OUR ROLE IN
Our role is to be good stewards of the land and maintain a healthy balance between the environmental economic and social undertakings in the community
The Mara Ecosystem-Wildlife & Habitat
The Maasai Mara is known as Africa’s Greatest Wildlife Reserve, situated in southwest Kenya. Famous for the abundance of lions, the Great Wildebeest Migration, and the Maasai people, well known for their distinctive customs and dress, it is without a doubt one of Africa’s most famous safari destinations. MNC is an area of high biodiversity including 550 bird and 95 mammal species. Of all the species that grace the conservancy, MNC highly values the following species which are critical to the integrity of the area and the model
- Western white-bearded wildebeest in their resident herds and the great migration
- The big cats, the lions, leopards & cheetahs
- The African Elephant
- The Black Rhino
- Vulture species including the Ruppels-Griffin, Nubian, Hooded, White-backed vulture
- MNC also has in plenty; Buffalos, Zebras, Hippopotamus, crocodiles, The Maasai Giraffe, Elands, Spotted Hyenas, Topis, and Warthogs, among many other species.
Climate & Habitat
Rainfall in the Mara ecosystem is unevenly distributed with an annual average rainfall ranging from 500mm to 1,800, with the long rains starting from Marche to June. Soils are generally characterized by shallow sandy, well-drained soils at the hills, changing to deep silt poorly drained soils(black cotton soil) in the plains. The habitat is dominated by the tropical savannah, featuring indigenous vegetation such as Croton, Acacia, Balanites, & Elephant Pepper Trees. The Mara River runs along the northern border of the conservancy flanked by riverine woodlands consisting of Euclea, Elephant Pepper, Giant Diospyros& Wild Olive.

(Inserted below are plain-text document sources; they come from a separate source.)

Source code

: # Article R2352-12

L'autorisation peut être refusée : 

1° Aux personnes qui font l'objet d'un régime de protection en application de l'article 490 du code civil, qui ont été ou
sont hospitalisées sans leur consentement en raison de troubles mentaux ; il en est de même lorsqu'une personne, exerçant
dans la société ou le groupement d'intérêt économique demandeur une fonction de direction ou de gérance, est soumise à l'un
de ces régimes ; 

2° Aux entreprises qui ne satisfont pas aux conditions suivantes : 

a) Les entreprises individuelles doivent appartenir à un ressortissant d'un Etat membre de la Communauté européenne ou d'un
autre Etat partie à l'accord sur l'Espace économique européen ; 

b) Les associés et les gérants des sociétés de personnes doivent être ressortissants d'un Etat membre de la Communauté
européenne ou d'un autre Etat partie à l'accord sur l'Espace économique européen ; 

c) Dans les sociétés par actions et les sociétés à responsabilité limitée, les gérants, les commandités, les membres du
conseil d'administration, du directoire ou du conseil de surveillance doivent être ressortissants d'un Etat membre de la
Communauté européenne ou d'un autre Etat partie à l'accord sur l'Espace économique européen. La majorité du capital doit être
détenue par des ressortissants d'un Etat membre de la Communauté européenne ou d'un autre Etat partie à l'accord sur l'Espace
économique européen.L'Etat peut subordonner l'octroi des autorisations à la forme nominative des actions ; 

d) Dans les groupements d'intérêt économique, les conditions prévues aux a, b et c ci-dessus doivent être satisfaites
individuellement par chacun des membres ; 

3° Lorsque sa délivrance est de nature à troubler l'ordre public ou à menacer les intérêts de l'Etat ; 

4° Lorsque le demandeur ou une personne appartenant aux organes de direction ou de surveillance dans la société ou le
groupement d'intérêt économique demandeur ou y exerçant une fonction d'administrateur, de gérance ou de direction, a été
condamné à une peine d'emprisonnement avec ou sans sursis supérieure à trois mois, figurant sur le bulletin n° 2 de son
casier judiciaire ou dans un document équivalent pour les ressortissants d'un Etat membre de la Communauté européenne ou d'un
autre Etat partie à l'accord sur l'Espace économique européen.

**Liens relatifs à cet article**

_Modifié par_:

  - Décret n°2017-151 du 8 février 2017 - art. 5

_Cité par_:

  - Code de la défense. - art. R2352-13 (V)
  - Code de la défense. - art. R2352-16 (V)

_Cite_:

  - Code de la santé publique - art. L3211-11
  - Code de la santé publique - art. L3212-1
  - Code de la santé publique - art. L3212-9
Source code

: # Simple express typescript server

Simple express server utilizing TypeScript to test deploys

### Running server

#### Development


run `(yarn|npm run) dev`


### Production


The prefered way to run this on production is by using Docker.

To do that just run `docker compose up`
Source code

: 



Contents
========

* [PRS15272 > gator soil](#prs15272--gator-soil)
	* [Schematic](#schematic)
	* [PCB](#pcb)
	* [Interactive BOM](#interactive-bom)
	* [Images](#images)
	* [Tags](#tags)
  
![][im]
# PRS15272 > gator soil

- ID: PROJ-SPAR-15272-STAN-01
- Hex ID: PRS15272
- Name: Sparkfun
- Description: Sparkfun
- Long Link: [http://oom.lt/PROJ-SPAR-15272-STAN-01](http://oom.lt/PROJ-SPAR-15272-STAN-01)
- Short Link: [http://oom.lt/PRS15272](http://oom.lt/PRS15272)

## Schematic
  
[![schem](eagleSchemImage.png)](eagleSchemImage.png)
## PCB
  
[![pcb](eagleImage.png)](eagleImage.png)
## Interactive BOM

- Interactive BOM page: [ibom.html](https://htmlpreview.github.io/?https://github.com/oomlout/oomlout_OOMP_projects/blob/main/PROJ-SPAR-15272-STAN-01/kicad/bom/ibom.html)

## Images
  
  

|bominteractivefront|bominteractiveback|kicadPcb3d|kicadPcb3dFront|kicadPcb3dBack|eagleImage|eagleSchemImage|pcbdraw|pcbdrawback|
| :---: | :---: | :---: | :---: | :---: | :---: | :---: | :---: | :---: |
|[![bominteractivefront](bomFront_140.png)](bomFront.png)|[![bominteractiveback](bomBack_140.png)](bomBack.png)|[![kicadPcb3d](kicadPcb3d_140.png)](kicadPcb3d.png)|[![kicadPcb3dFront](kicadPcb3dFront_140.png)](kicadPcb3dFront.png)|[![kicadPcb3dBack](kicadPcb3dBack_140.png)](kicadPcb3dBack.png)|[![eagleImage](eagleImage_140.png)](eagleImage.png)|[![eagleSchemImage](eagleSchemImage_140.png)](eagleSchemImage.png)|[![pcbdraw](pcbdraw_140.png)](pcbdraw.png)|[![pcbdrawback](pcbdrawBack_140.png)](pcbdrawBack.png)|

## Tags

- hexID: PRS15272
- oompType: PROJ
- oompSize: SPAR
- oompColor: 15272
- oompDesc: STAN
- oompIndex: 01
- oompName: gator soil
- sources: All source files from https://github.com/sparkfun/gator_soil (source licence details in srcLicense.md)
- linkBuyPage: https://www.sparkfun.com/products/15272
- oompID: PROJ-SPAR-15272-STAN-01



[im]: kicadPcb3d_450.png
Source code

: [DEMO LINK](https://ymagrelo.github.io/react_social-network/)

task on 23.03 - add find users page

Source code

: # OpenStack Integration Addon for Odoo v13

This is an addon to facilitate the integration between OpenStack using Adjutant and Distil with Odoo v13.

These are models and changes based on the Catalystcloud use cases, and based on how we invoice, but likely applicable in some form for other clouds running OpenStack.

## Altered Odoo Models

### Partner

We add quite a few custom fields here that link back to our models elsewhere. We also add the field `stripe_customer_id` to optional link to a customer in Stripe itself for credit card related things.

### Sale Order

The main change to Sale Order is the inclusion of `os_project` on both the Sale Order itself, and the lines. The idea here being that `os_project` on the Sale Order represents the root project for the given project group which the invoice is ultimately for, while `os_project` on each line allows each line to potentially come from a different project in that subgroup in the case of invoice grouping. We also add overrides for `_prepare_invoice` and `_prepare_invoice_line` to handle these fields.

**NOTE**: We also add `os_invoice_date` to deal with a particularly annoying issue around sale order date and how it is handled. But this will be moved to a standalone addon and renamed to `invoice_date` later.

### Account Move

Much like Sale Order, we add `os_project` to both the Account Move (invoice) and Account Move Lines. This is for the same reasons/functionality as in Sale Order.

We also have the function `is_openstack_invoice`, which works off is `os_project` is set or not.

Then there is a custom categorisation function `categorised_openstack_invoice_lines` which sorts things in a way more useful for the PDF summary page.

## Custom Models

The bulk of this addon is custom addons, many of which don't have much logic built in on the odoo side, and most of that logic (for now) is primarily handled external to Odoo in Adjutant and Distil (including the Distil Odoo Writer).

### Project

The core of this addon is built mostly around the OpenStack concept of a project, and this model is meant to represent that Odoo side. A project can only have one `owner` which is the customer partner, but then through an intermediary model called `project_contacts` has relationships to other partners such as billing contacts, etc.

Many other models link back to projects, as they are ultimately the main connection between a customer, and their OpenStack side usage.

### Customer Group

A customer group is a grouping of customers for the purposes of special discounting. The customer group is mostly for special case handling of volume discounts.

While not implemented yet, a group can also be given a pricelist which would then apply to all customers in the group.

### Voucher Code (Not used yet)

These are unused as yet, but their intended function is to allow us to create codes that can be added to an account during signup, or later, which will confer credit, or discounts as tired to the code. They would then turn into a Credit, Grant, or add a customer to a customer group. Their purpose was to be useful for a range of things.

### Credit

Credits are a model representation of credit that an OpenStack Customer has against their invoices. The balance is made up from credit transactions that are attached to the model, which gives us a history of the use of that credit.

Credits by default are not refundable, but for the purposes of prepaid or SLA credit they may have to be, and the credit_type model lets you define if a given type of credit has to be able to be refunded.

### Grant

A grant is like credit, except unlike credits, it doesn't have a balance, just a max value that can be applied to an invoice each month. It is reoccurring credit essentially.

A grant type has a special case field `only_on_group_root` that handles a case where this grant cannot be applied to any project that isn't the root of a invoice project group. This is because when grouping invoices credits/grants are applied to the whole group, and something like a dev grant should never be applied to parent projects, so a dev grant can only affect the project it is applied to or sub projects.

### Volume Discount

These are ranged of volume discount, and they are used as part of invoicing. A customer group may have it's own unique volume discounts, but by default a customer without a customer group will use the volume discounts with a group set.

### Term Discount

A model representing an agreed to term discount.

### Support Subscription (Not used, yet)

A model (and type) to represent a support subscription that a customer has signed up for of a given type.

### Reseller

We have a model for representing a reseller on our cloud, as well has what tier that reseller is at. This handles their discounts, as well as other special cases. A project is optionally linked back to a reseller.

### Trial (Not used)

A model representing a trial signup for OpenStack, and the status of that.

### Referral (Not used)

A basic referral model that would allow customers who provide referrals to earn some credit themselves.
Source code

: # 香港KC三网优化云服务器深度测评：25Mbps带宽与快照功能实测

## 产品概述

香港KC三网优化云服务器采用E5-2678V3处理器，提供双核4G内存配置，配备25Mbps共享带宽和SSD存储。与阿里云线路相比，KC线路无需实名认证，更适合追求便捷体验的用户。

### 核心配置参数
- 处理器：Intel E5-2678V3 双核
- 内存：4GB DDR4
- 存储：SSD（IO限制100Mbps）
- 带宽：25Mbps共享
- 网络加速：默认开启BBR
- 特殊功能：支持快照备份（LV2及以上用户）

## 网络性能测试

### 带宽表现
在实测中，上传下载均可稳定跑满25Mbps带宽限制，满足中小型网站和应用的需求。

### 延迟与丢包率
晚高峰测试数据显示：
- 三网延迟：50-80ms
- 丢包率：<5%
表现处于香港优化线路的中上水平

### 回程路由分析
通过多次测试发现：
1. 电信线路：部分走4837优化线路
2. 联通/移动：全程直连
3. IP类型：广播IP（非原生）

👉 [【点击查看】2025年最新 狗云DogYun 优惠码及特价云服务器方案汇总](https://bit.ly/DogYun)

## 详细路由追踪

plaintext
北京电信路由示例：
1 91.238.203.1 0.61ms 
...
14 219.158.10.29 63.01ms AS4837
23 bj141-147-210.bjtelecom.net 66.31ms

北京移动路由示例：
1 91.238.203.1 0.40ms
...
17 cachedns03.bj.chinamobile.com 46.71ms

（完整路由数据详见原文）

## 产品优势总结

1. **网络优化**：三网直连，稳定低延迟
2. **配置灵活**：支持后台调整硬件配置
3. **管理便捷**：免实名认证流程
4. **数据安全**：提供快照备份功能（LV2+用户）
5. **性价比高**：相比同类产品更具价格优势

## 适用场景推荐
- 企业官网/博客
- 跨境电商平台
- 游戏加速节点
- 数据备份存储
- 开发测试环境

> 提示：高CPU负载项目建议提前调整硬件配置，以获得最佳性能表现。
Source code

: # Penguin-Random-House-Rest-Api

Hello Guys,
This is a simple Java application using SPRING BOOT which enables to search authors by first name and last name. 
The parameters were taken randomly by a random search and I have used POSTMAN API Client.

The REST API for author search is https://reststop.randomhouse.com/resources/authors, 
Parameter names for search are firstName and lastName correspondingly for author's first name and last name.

- Common Grasses: Red Oat Grass(Olperesi o-rasha) & Bamboo Grass(ologor oing’ok)
Collaborative efforts in ecosystem management
Environmental Practices & Ecosystem Management
Rehabilitating long-degraded areas, restoring natural habitat areas. The conservancy works to reclaim migratory corridors by actively encouraging the reduction of fences and blockage of wildlife corridors and protecting dispersal areas. Reducing land subdivisions and sales by 40% through incentivizing land owners to lease their land to the conservancy and registering lease agreements to conserve the land. MNC through collaboration with partner organizations through lobbying and sensitization through community barazas to reduce incompatible land uses and coordinate and control the development of structures around the conservancy
– protecting wildlife from poaching and snaring, managing grazing areas for livestock, and responding to human-wildlife conflicts. MNC through community barazas conducts anti-poaching community awareness and improves security coordination through collaboration with KWS, MEP, Sheldrick Wildlife Trust, Mara Lion & Cheetah projects, and other organizations to protect wildlife.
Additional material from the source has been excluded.